___ AVAILABLE RECORDS

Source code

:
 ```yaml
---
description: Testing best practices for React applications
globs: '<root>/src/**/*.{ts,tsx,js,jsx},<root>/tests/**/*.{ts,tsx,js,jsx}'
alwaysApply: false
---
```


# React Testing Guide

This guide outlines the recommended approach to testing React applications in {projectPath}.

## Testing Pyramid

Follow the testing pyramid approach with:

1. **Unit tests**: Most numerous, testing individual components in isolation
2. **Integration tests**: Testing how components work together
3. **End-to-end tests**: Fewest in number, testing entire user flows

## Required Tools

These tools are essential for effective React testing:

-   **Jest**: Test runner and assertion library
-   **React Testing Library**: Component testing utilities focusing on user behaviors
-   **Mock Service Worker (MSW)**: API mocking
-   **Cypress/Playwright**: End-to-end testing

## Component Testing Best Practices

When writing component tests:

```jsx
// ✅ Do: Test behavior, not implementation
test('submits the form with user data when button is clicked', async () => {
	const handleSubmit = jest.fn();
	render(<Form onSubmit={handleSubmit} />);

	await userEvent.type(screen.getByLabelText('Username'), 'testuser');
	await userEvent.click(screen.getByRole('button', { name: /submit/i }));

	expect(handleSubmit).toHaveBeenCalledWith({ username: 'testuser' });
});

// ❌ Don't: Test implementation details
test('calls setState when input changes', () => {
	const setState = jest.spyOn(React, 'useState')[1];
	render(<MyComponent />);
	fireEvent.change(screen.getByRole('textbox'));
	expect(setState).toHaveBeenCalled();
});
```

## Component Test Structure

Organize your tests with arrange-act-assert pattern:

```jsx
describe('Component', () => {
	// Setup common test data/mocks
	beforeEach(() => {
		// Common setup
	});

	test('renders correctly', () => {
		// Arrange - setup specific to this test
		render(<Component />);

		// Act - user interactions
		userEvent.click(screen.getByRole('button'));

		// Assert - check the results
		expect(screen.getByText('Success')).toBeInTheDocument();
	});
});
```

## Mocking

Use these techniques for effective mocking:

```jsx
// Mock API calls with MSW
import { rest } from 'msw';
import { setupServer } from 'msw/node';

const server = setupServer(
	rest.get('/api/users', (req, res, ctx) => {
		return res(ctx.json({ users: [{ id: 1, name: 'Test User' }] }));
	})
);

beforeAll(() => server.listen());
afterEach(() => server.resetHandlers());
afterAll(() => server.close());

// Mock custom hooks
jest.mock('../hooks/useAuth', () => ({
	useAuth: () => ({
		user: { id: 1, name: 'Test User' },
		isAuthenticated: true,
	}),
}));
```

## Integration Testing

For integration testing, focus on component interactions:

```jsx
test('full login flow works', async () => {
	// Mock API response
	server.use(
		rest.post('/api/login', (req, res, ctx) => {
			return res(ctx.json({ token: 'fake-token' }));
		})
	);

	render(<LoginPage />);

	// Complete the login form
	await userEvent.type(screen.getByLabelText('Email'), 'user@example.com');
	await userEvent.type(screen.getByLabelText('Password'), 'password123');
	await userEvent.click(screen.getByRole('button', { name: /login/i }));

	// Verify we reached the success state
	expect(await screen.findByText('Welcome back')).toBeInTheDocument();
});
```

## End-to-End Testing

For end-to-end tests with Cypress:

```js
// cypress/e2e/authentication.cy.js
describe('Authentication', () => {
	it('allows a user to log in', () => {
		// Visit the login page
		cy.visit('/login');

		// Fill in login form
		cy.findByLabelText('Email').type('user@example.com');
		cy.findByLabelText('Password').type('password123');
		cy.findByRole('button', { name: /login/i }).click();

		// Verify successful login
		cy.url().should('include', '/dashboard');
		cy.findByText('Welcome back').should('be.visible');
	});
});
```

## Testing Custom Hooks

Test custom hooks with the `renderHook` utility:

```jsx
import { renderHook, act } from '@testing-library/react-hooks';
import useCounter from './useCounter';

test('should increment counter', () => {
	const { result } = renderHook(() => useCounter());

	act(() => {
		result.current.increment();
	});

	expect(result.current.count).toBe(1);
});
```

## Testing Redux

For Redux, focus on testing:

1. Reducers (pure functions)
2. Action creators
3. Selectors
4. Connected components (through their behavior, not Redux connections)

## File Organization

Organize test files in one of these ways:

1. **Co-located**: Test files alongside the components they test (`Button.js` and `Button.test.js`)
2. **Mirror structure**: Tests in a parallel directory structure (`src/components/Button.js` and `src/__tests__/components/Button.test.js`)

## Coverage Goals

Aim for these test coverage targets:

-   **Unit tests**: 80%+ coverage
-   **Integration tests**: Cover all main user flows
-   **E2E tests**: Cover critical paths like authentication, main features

______
___ AVAILABLE RECORDS

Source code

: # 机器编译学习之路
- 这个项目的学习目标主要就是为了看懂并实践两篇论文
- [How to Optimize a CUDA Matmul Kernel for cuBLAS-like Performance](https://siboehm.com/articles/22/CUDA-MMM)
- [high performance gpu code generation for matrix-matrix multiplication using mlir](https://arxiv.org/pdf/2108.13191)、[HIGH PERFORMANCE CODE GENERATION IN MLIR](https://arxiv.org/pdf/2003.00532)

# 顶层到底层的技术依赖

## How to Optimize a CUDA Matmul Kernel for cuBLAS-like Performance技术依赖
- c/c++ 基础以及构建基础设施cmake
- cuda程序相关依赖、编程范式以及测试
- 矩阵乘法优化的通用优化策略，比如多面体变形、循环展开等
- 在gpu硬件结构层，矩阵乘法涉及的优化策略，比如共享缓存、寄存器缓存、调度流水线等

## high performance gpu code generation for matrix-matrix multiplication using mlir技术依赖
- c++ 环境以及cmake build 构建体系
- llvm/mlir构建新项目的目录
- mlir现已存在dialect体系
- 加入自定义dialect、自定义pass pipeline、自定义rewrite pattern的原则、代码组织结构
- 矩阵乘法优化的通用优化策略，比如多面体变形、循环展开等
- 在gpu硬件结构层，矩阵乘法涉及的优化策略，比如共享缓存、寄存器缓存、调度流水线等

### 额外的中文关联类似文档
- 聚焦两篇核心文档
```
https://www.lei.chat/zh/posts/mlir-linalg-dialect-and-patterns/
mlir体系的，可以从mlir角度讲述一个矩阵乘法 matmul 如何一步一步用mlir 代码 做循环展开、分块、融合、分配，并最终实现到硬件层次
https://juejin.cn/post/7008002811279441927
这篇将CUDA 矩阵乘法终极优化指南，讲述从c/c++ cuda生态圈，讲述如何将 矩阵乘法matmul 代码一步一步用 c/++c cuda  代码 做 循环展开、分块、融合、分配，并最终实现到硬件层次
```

______
___ AVAILABLE RECORDS

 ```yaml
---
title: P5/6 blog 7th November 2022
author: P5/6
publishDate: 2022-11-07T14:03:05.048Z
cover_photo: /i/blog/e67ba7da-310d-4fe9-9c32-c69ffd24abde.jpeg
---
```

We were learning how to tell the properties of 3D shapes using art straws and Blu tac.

______

EXERCISE OBJECTIVE – A single number is required: how many lines in these records contain "await".

RESPONSE TO THE EXERCISE – 6